Dataset entries>

────────────────────

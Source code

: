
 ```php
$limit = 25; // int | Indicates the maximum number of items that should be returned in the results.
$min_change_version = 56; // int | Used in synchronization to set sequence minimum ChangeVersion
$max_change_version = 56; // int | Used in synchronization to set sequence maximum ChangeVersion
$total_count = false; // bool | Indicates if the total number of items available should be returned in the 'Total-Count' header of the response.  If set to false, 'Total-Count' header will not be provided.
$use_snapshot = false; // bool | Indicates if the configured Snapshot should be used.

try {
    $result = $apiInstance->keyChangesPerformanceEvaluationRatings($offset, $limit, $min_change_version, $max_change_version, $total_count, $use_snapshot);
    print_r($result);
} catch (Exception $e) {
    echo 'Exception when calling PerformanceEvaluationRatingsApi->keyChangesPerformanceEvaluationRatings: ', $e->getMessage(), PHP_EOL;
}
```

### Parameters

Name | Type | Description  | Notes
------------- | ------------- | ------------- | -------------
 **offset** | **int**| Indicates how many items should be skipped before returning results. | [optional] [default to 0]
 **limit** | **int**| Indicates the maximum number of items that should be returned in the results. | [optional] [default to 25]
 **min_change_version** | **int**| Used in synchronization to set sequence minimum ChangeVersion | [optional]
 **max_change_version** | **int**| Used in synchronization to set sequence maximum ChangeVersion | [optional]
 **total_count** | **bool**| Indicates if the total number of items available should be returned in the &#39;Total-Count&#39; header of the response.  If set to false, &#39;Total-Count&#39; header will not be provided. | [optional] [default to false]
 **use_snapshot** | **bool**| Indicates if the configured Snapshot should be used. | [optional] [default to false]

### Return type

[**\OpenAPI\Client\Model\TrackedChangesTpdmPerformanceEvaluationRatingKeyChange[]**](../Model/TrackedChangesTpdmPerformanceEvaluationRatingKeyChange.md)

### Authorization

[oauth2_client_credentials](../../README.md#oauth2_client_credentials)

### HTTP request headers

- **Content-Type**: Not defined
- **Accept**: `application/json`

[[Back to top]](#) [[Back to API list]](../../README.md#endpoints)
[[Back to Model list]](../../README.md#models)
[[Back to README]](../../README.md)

────────────────────

Whenever "results" occurs in a line above, copy that line.

$limit = 25; // int | Indicates the maximum number of items that should be returned in the results.
 **offset** | **int**| Indicates how many items should be skipped before returning results. | [optional] [default to 0]
 **limit** | **int**| Indicates the maximum number of items that should be returned in the results. | [optional] [default to 25]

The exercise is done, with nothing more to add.